Search term "mount": copy each line of the records that contains it.

────────────────────

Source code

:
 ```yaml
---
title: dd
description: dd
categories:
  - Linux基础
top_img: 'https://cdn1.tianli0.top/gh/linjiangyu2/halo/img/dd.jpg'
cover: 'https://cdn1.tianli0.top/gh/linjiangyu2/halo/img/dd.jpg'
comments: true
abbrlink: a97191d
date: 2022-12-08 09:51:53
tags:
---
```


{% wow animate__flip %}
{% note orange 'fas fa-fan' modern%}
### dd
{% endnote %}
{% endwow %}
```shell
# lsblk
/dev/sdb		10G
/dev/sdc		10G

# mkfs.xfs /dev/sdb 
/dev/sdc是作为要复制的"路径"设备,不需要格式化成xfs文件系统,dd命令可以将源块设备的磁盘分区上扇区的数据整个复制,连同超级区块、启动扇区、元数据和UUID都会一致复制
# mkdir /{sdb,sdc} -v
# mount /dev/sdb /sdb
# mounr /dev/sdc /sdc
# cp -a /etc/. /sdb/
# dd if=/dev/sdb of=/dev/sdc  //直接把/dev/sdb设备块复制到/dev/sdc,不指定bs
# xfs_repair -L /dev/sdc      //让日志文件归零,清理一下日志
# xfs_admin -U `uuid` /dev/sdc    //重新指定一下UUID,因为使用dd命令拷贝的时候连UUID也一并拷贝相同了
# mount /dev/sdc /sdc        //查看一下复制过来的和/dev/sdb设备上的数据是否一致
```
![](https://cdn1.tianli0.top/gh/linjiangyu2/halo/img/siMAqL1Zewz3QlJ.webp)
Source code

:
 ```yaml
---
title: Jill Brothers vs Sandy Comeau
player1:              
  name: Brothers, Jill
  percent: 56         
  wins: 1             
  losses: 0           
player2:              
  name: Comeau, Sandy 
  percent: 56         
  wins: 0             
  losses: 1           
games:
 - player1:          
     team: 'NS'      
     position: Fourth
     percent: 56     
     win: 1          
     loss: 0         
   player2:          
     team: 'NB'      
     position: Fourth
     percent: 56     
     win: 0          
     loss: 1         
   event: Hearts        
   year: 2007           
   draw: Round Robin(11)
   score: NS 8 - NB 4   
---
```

────────────────────

◆ **THE ANSWER**:
# mount /dev/sdb /sdb
# mount /dev/sdc /sdc        //查看一下复制过来的和/dev/sdb设备上的数据是否一致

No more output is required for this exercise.